> _EXERCISE DIRECTIONS_
Your task is to retype, word for word, the lines from the start of the data through the line holding "Custom routes are based on Symfony routing.". Do not include the pictures.

> _ENTRIES PROVIDED_
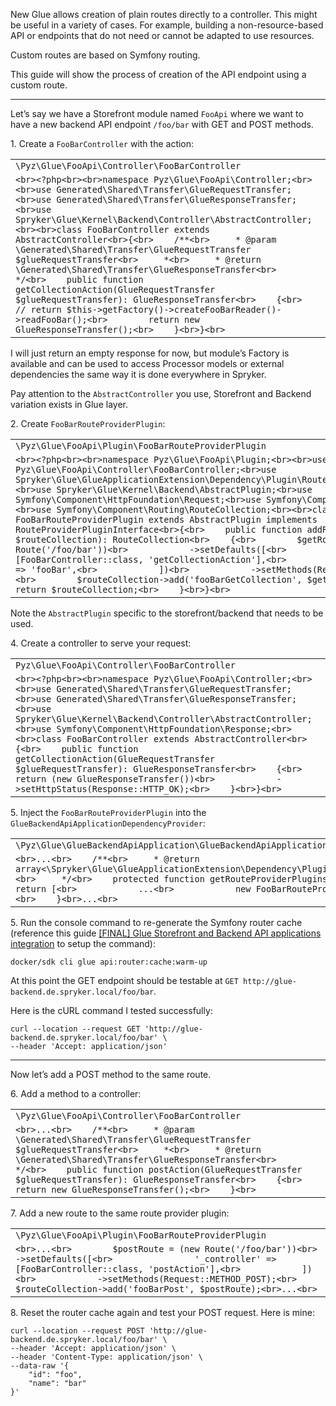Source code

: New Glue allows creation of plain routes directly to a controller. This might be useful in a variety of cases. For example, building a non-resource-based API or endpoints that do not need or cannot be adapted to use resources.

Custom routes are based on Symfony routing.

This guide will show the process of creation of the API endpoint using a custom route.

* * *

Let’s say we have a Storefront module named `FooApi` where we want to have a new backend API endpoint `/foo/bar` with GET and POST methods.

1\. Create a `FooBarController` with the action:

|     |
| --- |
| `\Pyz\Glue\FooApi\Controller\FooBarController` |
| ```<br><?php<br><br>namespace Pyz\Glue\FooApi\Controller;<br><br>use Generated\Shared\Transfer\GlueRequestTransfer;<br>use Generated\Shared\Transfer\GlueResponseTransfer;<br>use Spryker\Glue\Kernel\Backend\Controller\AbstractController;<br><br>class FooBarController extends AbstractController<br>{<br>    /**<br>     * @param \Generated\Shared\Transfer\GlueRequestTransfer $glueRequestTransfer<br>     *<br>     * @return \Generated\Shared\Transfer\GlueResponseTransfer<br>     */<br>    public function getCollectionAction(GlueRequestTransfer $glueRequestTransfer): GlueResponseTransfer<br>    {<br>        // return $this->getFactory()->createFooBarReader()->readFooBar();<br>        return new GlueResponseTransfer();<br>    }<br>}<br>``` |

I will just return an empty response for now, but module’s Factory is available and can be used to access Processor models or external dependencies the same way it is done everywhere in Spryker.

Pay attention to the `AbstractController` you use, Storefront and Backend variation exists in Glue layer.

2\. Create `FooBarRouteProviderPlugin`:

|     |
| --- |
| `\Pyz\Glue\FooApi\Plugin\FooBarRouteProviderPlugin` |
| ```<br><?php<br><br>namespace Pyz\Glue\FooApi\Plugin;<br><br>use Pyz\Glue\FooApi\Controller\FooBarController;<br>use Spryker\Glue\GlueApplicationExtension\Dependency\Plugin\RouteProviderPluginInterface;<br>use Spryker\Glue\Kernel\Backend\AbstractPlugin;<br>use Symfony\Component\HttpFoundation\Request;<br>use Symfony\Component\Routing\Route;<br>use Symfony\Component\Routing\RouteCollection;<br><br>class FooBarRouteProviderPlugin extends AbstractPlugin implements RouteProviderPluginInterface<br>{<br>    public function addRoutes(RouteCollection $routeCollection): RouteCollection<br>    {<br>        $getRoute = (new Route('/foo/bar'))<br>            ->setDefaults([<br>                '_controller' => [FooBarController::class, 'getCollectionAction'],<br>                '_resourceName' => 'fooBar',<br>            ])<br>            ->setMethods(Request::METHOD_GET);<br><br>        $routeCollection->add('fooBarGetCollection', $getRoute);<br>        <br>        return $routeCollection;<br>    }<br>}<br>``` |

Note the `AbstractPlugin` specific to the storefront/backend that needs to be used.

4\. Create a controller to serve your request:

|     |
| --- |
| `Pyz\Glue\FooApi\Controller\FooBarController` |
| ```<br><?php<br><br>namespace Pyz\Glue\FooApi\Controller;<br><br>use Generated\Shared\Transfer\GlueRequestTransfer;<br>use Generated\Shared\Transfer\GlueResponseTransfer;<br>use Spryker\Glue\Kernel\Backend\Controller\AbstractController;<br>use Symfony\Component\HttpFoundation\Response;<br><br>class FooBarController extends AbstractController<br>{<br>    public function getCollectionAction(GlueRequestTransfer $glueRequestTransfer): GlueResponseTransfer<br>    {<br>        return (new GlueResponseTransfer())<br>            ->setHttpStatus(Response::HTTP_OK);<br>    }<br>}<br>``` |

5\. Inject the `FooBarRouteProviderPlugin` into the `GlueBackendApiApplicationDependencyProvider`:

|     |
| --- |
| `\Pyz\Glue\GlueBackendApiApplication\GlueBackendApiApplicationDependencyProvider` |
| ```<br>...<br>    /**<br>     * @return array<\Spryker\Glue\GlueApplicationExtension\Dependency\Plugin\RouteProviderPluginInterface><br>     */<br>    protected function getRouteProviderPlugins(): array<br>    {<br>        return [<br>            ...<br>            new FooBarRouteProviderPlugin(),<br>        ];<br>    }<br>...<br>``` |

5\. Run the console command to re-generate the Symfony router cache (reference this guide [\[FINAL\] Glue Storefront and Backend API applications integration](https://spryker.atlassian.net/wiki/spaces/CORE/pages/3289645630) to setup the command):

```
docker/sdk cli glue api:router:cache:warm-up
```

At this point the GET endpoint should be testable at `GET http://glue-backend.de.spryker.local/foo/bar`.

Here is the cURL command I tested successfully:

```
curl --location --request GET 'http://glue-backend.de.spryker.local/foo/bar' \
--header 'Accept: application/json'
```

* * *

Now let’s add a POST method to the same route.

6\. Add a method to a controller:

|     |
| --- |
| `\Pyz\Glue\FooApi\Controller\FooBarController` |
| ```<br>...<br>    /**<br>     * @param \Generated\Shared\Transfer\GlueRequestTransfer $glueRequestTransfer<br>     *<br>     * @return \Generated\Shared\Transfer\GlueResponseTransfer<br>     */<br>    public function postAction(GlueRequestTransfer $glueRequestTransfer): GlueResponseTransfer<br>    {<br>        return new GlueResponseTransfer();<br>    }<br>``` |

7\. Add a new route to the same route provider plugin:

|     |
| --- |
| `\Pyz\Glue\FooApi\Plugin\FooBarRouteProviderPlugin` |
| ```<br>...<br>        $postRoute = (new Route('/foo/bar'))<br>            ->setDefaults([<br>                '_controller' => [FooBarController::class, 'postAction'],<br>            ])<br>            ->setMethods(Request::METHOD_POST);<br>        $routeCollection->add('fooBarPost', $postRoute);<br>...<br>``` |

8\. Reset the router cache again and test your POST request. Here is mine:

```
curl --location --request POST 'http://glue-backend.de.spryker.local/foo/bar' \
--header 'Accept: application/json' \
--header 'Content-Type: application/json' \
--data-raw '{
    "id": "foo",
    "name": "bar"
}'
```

> _ANSWER BELOW_
Source code

: New Glue allows creation of plain routes directly to a controller. This might be useful in a variety of cases. For example, building a non-resource-based API or endpoints that do not need or cannot be adapted to use resources.

Custom routes are based on Symfony routing.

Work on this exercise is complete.